Field Notes
April 27, 2026·Systems·8 min read

Good People, Bad Systems

A system can be filled with decent people and still produce outcomes almost nobody wants.

One of the most dangerous ideas in modern life is that bad outcomes must come from bad people.

Sometimes they do. Cruelty exists. Corruption exists. Stupidity has a generous travel budget. But many broken systems are more unsettling than that.

They are filled with people who are mostly normal, mostly decent, mostly trying to do their jobs, mostly trying to survive the rules around them. And still the system produces outcomes almost nobody claims to want.

That is when incentive analysis becomes useful. Because the question is no longer, Who is evil? The question becomes: What system made this behavior make sense?

Good intentions are not architecture

Good intentions matter. They are just not enough.

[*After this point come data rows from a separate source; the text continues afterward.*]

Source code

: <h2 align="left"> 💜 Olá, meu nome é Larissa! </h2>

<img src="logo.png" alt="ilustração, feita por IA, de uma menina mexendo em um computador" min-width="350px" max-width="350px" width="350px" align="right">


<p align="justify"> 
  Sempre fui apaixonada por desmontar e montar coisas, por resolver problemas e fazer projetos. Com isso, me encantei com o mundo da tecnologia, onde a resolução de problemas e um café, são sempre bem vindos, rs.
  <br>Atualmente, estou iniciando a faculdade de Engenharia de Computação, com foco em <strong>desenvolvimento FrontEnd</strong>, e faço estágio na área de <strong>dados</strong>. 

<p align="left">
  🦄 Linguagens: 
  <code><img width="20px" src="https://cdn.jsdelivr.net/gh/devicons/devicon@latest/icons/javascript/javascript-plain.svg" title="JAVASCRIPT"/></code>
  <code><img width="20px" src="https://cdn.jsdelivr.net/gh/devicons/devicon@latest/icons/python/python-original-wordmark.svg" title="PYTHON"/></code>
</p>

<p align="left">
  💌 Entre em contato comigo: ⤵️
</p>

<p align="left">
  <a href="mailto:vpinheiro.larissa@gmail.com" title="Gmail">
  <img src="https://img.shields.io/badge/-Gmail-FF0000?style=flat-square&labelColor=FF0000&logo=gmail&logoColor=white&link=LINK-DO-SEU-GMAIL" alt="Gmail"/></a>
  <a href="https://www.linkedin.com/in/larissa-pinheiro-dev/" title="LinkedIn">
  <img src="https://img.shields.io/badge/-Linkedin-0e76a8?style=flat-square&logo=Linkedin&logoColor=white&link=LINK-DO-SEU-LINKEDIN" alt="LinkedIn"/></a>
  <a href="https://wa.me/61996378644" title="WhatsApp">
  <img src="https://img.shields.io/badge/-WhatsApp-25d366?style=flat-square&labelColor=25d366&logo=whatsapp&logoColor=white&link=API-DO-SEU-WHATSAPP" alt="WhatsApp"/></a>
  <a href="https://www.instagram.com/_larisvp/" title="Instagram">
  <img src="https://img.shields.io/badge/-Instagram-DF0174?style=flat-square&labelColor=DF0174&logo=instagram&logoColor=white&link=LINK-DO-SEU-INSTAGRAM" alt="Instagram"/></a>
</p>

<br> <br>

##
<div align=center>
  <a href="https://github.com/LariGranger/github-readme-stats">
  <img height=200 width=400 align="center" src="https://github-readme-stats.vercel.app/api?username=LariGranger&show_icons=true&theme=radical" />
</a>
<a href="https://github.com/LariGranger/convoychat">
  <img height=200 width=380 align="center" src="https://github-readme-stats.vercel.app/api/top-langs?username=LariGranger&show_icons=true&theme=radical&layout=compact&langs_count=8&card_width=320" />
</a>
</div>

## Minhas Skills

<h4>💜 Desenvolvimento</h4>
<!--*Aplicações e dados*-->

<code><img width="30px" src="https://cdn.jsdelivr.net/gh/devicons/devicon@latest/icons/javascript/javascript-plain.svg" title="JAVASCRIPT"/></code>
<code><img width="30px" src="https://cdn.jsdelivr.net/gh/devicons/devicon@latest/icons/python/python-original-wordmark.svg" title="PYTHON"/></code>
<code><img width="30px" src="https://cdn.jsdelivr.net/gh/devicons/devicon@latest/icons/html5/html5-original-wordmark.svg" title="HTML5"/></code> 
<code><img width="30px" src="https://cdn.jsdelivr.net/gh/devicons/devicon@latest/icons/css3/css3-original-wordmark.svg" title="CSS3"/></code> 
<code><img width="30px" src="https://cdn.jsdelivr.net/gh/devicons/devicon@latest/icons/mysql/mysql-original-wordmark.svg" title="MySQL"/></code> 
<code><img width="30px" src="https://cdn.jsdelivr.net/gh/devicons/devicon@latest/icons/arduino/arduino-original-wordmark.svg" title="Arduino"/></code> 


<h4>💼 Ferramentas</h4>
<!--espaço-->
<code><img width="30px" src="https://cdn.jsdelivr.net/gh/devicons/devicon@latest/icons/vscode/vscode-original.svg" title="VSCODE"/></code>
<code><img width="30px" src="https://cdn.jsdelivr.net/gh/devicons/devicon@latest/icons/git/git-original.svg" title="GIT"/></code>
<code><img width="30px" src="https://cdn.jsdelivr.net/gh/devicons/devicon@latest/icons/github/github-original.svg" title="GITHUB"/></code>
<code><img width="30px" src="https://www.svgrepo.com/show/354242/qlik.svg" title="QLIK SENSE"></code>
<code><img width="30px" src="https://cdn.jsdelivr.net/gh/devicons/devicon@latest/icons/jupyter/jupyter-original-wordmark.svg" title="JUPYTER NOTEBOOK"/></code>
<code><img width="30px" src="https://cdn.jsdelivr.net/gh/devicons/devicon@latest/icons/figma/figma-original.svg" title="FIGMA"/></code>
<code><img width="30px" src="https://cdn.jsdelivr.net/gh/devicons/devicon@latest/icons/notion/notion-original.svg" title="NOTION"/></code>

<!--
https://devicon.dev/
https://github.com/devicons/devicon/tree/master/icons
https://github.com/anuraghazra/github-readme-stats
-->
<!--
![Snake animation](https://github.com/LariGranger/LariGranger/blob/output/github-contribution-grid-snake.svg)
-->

A company can be full of people who care about customers and still ship worse products if the internal rewards favor speed, growth, and cost-cutting over quality. A hospital can be full of people who care about patients and still operate inside a payment model that rewards volume, complexity, and procedures more than prevention.

A school can be full of teachers who care about children and still teach to the test if the system measures test performance and punishes low scores. A government agency can be full of public servants and still become slow, defensive, and risk-averse if mistakes are punished more visibly than success is rewarded.

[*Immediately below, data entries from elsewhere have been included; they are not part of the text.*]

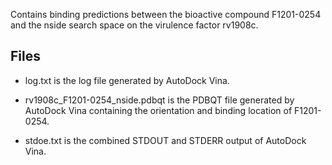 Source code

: Contains binding predictions between the bioactive compound F1201-0254 and the nside search space on the virulence factor rv1908c.

## Files

- log.txt is the log file generated by AutoDock Vina.

- rv1908c_F1201-0254_nside.pdbqt is the PDBQT file generated by AutoDock Vina containing the orientation and binding location of F1201-0254.

- stdoe.txt is the combined STDOUT and STDERR output of AutoDock Vina.

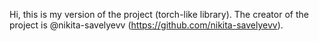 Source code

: Hi, this is my version of the project (torch-like library). The creator of the project is @nikita-savelyevv (https://github.com/nikita-savelyevv).
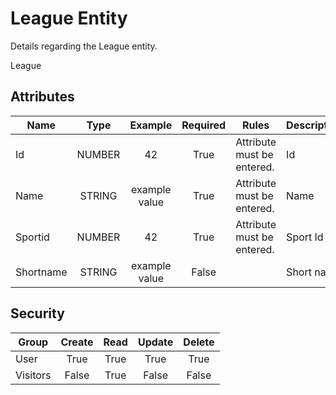 <!--
@bot-written

WARNING AND NOTICE
Any access, download, storage, and/or use of this source code is subject to the terms and conditions of the
Full Software Licence as accepted by you before being granted access to this source code and other materials,
the terms of which can be accessed on the Codebots website at https://codebots.com/full-software-license. Any
commercial use in contravention of the terms of the Full Software Licence may be pursued by Codebots through
licence termination and further legal action, and be required to indemnify Codebots for any loss or damage,
including interest and costs. You are deemed to have accepted the terms of the Full Software Licence on any
access, download, storage, and/or use of this source code.

BOT WARNING
This file is bot-written.
Any changes out side of "protected regions" will be lost next time the bot makes any changes.
-->

# League Entity

Details regarding the League entity.

League

<!-- % protected region % [Add summary docs here] off begin -->
<!-- % protected region % [Add summary docs here] end -->

## Attributes
| Name | Type | Example | Required | Rules | Description |
| ---- | :----: | :--------: | :-----: | ----- | ----- |
| Id | NUMBER | 42 | True | Attribute must be entered. | Id | 
| Name | STRING | example value | True | Attribute must be entered. | Name | 
| Sportid | NUMBER | 42 | True | Attribute must be entered. | Sport Id | 
| Shortname | STRING | example value | False |  | Short name | 


## Security
| Group  | Create | Read | Update | Delete |
| ---- | :----: | :----:  | :----:  | :----:  |
| User | True | True | True | True |
| Visitors | False | True | False | False |

<!-- % protected region % [Add any additional documentation here] off begin -->
<!-- % protected region % [Add any additional documentation here] end -->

The people matter. But the architecture matters too. And incentives are architecture.

The system has a curriculum

Every system teaches. It teaches people what gets praised. It teaches what gets punished. It teaches what can be admitted. It teaches what must be hidden. It teaches whether truth is safe. It teaches whether speed beats care. It teaches whether looking good matters more than being useful.

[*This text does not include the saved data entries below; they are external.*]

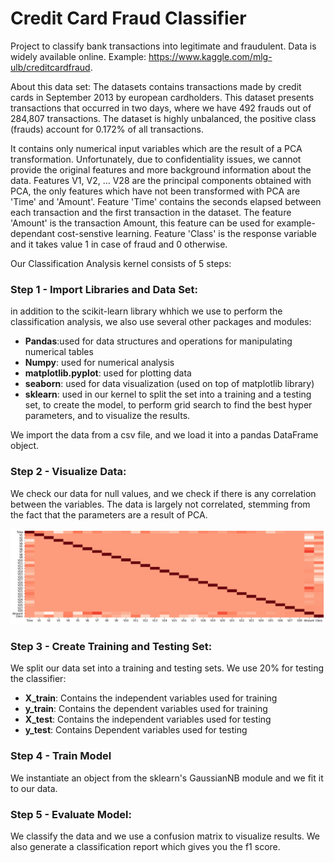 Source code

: # Credit Card Fraud Classifier
Project to classify bank transactions into legitimate and fraudulent.
Data is widely available online. Example: https://www.kaggle.com/mlg-ulb/creditcardfraud.

About this data set:
The datasets contains transactions made by credit cards in September 2013 by european cardholders.
This dataset presents transactions that occurred in two days, where we have 492 frauds out of 284,807 transactions. The dataset is highly unbalanced, the positive class (frauds) account for 0.172% of all transactions.

It contains only numerical input variables which are the result of a PCA transformation. Unfortunately, due to confidentiality issues, we cannot provide the original features and more background information about the data. Features V1, V2, … V28 are the principal components obtained with PCA, the only features which have not been transformed with PCA are 'Time' and 'Amount'. Feature 'Time' contains the seconds elapsed between each transaction and the first transaction in the dataset. The feature 'Amount' is the transaction Amount, this feature can be used for example-dependant cost-senstive learning. Feature 'Class' is the response variable and it takes value 1 in case of fraud and 0 otherwise.
 
Our Classification Analysis kernel consists of 5 steps:

### Step 1 - Import Libraries and Data Set:
in addition to the scikit-learn library whhich we use to perform the classification analysis, we also use several other packages and modules:

- **Pandas**:used for data structures and operations for manipulating numerical tables
- **Numpy**: used for numerical analysis
- **matplotlib.pyplot**: used for plotting data
- **seaborn**: used for data visualization (used on top of matplotlib library)
- **sklearn**: used in our kernel to split the set into a training and a testing set, to create the model, to perform grid search to find the best hyper parameters, and to visualize the results.

We import the data from a csv file, and we load it into a pandas DataFrame object.

### Step 2 - Visualize Data:
We check our data for null values, and we check if there is any correlation between the variables. The data is largely not correlated, stemming from the fact that the parameters are a result of PCA.

![Correlation Matrix](corr.png)

### Step 3 - Create Training and Testing Set: 
We split our data set into a training and testing sets. We use 20% for testing the classifier:

- **X_train**: Contains the independent variables used for training
- **y_train**: Contains the dependent variables used for training
- **X_test**:	Contains the independent variables used for testing
- **y_test**:	Contains Dependent variables used for testing

### Step 4 - Train Model
We instantiate an object from the sklearn's GaussianNB module and we fit it to our data.

### Step 5 - Evaluate Model:
We classify the data and we use a confusion matrix to visualize results. We also generate a classification report which gives you the f1 score.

No one has to write these lessons down. People learn them by living inside the system.

If bad news gets punished, people learn to hide bad news. If performance theater gets rewarded, people learn to perform productivity. If short-term numbers decide promotions, people learn to manage short-term numbers. If outrage gets attention, people learn to speak in outrage. If complexity protects insiders, complexity survives.

The system becomes a teacher. And behavior becomes the homework.

Misalignment is the quiet engine

A misaligned incentive is a gap between what a system says it wants and what it actually rewards. The wider the gap, the more distorted the behavior.

The system says it wants health, but rewards treatment volume. The system says it wants learning, but rewards scores. The system says it wants innovation, but punishes failure. The system says it wants honesty, but punishes people who tell the truth too early. The system says it wants public service, but rewards symbolic combat.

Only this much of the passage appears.